Le vieux mulet, caché derrière un buisson, esquissa un sourire de satisfaction. La colombe reprit.
  • Alors tu es médiocre par peur d’être le meilleur ?
  • Je suis médiocre par peur d’être détesté.
  • Puis-je te poser une question ? Tes échecs ont-ils rendu tes concurrents plus gentils avec toi ?
  • Non, maintenant ils se moquent de moi.
  • Tes victoires les rendent jaloux et ils ne te respectent plus à cause de tes échecs.
Tandis que la colombe parlait, des nuages gris se formèrent au-dessus du lac. Des éclairs lointains apportaient de brefs moments de luminosité. Les couleurs chatoyantes avaient disparu. Le mulet, effrayé, se demandait ce qui se passait. D’un geste ample, l’oiseau déploya ses ailes et d’un battement gracieux provoqua une onde qui fit se mouvoir la surface de l’eau.
  • Regarde-toi dans le lac, dit la colombe.
Le poulain s’avança et examina son visage enlaidi à cause des vaguelettes qui déformaient son reflet. Il ne se reconnaissait pas.
  • Comment te trouves-tu ? demanda la colombe.
  • Je me trouve affreux, laid.
  • Maintenant, observe autour de toi.
Le poulain contempla le paysage autour de lui. Le tonnerre grondait au loin. Un vent violent faisait tanguer les arbres. Le panorama ne s’était pas amélioré. La colombe reprit.

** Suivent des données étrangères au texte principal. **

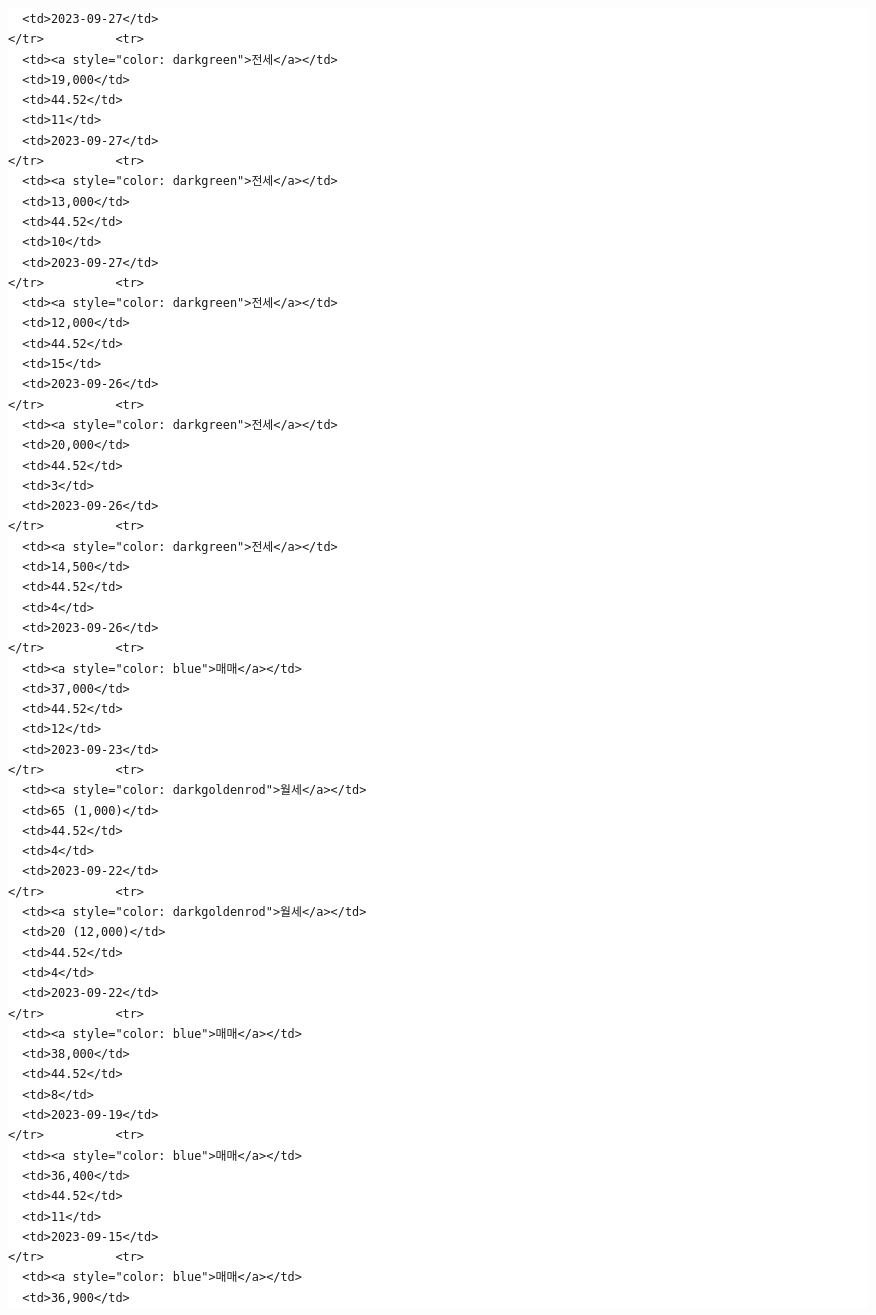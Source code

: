       <td>2023-09-27</td>
    </tr>          <tr>
      <td><a style="color: darkgreen">전세</a></td>
      <td>19,000</td>
      <td>44.52</td>
      <td>11</td>
      <td>2023-09-27</td>
    </tr>          <tr>
      <td><a style="color: darkgreen">전세</a></td>
      <td>13,000</td>
      <td>44.52</td>
      <td>10</td>
      <td>2023-09-27</td>
    </tr>          <tr>
      <td><a style="color: darkgreen">전세</a></td>
      <td>12,000</td>
      <td>44.52</td>
      <td>15</td>
      <td>2023-09-26</td>
    </tr>          <tr>
      <td><a style="color: darkgreen">전세</a></td>
      <td>20,000</td>
      <td>44.52</td>
      <td>3</td>
      <td>2023-09-26</td>
    </tr>          <tr>
      <td><a style="color: darkgreen">전세</a></td>
      <td>14,500</td>
      <td>44.52</td>
      <td>4</td>
      <td>2023-09-26</td>
    </tr>          <tr>
      <td><a style="color: blue">매매</a></td>
      <td>37,000</td>
      <td>44.52</td>
      <td>12</td>
      <td>2023-09-23</td>
    </tr>          <tr>
      <td><a style="color: darkgoldenrod">월세</a></td>
      <td>65 (1,000)</td>
      <td>44.52</td>
      <td>4</td>
      <td>2023-09-22</td>
    </tr>          <tr>
      <td><a style="color: darkgoldenrod">월세</a></td>
      <td>20 (12,000)</td>
      <td>44.52</td>
      <td>4</td>
      <td>2023-09-22</td>
    </tr>          <tr>
      <td><a style="color: blue">매매</a></td>
      <td>38,000</td>
      <td>44.52</td>
      <td>8</td>
      <td>2023-09-19</td>
    </tr>          <tr>
      <td><a style="color: blue">매매</a></td>
      <td>36,400</td>
      <td>44.52</td>
      <td>11</td>
      <td>2023-09-15</td>
    </tr>          <tr>
      <td><a style="color: blue">매매</a></td>
      <td>36,900</td>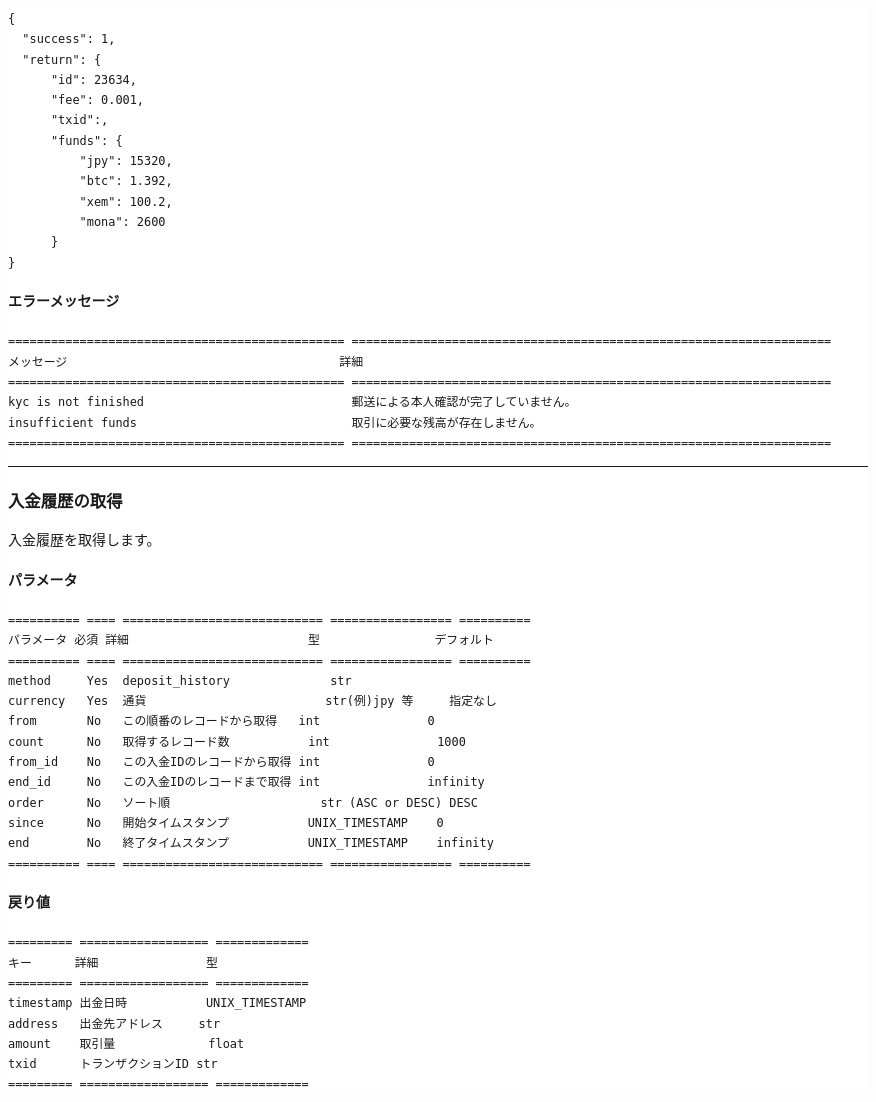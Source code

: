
 ```
{
  "success": 1,
  "return": {
      "id": 23634,
      "fee": 0.001,
      "txid":,
      "funds": {
          "jpy": 15320,
          "btc": 1.392,
          "xem": 100.2,
          "mona": 2600
      }
}
```

#### エラーメッセージ
```eval_rst
=============================================== ===================================================================
メッセージ                                      詳細
=============================================== ===================================================================
kyc is not finished                             郵送による本人確認が完了していません。
insufficient funds                              取引に必要な残高が存在しません。
=============================================== ===================================================================
```

------------------------------------------------------------------------------------------------------------------------

### 入金履歴の取得

入金履歴を取得します。

#### パラメータ
```eval_rst
========== ==== ============================ ================= ==========
パラメータ 必須 詳細                         型                デフォルト
========== ==== ============================ ================= ==========
method     Yes  deposit_history              str
currency   Yes  通貨                         str(例)jpy 等     指定なし
from       No   この順番のレコードから取得   int               0
count      No   取得するレコード数           int               1000
from_id    No   この入金IDのレコードから取得 int               0
end_id     No   この入金IDのレコードまで取得 int               infinity
order      No   ソート順                     str (ASC or DESC) DESC
since      No   開始タイムスタンプ           UNIX_TIMESTAMP    0
end        No   終了タイムスタンプ           UNIX_TIMESTAMP    infinity
========== ==== ============================ ================= ==========
```

#### 戻り値
```eval_rst
========= ================== =============
キー      詳細               型
========= ================== =============
timestamp 出金日時           UNIX_TIMESTAMP
address   出金先アドレス     str
amount    取引量             float
txid      トランザクションID str
========= ================== =============
```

  • Ta laideur a-t-elle rendu le paysage plus beau ?
Le poulain commençait à comprendre. La colombe poursuivit.
  • T’enlaidir n’embellira pas les gens. Te dévaloriser n’améliorera pas tes camarades. Au contraire, cela te diminuera. En revanche, en laissant briller ton potentiel, tu accompliras ta destinée et tu permettras à ceux qui t’entourent de faire de même. Tant pis si pour cela, certains doivent te détester.
La surface de l’eau retrouvait son calme. Le paysage reverdissait. Le poulain reconnut préférer son reflet naturel, celui qui le représentait tel qu’il est vraiment. Il prit alors la résolution d’exercer ses talents et d’utiliser tout son potentiel. Plus rien ni personne ne l’empêcherait d’être la meilleure version de lui-même.